**Requirement**
Show each line of the data below that has the string "using" in it.

Recorded data:
━━━━━━━━━━━━━━━━━━━━━━━━━━━━━━
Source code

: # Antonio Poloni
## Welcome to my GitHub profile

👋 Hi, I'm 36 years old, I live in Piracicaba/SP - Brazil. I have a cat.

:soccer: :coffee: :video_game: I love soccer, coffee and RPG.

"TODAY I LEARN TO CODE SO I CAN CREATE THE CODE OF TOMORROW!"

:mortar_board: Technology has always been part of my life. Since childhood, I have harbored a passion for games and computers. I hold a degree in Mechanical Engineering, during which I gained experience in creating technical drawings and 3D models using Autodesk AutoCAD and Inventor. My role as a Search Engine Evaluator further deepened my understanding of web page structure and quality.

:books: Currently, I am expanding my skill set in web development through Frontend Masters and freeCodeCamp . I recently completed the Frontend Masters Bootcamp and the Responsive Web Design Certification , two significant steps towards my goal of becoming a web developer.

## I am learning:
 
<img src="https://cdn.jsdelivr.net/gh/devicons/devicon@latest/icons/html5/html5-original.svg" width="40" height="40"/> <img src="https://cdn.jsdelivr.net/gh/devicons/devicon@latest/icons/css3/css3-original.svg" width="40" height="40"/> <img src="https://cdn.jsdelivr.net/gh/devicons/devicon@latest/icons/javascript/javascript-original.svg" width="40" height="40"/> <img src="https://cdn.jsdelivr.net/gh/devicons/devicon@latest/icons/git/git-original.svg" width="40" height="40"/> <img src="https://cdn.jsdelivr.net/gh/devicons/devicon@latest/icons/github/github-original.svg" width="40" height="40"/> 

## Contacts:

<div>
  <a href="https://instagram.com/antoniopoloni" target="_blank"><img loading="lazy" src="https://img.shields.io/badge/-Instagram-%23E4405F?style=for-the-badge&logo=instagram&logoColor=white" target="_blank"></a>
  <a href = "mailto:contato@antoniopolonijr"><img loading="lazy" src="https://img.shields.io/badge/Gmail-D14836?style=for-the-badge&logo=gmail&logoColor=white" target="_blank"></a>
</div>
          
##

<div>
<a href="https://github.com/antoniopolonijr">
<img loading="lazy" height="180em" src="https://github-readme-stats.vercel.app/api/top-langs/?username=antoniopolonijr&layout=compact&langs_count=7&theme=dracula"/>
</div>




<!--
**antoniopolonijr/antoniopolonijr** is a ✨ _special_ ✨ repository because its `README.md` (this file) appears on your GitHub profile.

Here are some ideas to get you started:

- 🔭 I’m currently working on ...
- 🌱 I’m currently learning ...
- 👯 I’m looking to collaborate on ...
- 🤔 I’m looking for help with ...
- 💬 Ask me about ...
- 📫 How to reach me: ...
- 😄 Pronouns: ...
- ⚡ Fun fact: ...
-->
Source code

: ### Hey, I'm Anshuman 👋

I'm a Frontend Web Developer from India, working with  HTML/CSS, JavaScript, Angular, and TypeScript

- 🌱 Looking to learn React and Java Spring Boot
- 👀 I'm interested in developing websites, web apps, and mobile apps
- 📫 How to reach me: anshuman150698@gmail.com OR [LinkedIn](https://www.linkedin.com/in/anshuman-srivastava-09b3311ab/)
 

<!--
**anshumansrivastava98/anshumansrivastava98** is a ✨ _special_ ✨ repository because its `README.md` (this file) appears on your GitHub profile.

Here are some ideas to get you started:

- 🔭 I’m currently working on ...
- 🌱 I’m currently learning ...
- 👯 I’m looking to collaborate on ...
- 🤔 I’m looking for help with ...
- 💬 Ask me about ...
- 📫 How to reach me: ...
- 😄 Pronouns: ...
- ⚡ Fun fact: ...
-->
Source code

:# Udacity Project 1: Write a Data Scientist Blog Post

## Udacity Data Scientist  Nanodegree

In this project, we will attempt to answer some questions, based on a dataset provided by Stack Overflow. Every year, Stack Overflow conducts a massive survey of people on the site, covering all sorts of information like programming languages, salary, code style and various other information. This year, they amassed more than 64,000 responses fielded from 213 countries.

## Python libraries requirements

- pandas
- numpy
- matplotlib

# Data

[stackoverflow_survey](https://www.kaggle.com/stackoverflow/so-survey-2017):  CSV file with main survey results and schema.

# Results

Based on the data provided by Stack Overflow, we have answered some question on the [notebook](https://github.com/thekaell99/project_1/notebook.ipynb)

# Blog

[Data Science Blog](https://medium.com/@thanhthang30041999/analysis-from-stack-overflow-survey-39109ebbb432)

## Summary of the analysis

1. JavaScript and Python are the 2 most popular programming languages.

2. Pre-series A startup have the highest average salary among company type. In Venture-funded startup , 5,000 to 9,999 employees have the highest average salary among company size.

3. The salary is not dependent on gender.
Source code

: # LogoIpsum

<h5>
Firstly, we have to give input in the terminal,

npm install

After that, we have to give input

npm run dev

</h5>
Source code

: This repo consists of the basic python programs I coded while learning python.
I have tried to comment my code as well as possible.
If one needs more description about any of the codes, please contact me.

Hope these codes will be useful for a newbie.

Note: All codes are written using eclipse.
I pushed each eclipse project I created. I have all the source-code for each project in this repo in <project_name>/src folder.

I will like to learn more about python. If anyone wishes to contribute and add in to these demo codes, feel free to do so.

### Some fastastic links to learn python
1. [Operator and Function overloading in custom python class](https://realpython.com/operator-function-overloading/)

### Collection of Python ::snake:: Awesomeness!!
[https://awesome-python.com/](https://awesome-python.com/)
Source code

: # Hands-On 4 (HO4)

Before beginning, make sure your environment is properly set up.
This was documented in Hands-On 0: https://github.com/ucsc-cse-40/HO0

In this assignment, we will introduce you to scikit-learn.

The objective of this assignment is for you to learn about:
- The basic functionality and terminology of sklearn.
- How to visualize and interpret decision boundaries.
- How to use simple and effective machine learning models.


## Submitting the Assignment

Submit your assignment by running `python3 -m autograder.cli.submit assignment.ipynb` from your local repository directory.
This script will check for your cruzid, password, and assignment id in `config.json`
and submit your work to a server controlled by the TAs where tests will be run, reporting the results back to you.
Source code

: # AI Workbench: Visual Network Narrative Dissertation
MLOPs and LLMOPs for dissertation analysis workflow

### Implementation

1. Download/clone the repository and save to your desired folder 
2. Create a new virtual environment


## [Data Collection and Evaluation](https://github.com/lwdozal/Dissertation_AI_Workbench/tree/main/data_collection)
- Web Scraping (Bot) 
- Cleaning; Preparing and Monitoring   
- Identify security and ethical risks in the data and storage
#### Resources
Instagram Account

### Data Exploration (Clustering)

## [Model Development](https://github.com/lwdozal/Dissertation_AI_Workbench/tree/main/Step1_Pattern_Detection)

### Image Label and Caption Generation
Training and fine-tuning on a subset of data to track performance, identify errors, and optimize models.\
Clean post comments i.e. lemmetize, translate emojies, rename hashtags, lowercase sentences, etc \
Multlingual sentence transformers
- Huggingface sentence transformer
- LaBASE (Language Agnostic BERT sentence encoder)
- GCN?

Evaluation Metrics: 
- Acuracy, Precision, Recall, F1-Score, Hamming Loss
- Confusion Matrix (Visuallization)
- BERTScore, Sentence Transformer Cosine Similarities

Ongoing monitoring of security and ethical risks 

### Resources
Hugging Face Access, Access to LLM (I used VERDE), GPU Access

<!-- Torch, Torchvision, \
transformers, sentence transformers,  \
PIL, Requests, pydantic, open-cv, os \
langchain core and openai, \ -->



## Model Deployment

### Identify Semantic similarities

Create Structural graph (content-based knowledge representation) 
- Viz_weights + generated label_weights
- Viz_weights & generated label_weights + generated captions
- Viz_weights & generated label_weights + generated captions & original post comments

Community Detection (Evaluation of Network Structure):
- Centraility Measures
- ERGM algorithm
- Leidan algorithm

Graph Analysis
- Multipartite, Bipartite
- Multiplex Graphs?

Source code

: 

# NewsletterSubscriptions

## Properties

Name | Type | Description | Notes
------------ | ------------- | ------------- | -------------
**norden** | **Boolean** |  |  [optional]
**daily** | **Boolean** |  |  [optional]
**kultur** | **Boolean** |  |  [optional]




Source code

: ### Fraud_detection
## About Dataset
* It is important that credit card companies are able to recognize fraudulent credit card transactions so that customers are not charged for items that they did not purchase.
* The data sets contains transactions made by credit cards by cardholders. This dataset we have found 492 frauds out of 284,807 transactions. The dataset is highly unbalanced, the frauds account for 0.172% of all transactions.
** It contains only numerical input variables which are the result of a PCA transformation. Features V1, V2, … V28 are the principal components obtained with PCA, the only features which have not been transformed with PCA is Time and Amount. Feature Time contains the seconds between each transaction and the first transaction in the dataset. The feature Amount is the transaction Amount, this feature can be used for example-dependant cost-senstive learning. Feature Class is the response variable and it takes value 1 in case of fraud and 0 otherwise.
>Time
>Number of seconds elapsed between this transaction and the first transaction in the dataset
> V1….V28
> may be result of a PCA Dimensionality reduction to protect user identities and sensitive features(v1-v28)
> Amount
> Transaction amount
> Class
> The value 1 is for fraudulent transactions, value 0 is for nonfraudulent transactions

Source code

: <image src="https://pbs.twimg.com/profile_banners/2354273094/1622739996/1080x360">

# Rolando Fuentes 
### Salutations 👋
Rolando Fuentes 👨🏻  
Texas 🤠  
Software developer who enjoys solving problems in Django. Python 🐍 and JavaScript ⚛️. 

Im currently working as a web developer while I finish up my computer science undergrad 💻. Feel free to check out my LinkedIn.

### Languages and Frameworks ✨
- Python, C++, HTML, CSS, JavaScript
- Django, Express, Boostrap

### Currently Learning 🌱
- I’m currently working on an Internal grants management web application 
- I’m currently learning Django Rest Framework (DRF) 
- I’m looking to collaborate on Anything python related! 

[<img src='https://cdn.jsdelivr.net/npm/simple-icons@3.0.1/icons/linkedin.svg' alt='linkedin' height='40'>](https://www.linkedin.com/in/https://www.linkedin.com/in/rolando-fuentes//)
━━━━━━━━━━━━━━━━━━━━━━━━━━━━━━
**Task solution**
:mortar_board: Technology has always been part of my life. Since childhood, I have harbored a passion for games and computers. I hold a degree in Mechanical Engineering, during which I gained experience in creating technical drawings and 3D models using Autodesk AutoCAD and Inventor. My role as a Search Engine Evaluator further deepened my understanding of web page structure and quality.
Note: All codes are written using eclipse.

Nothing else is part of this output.